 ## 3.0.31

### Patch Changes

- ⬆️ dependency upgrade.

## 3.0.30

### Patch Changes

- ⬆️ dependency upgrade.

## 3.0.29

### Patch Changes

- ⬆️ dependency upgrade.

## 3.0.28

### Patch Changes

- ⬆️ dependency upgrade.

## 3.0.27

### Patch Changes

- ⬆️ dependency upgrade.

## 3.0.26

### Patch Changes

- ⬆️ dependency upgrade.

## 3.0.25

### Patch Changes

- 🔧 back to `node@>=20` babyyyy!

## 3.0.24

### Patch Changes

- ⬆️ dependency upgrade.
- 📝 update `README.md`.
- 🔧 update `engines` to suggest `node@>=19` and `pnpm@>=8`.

▶ **PROBLEM STATEMENT**
Copy every line of the listing that includes the string "node".

▶ **ANSWER BELOW**
- 🔧 back to `node@>=20` babyyyy!
- 🔧 update `engines` to suggest `node@>=19` and `pnpm@>=8`.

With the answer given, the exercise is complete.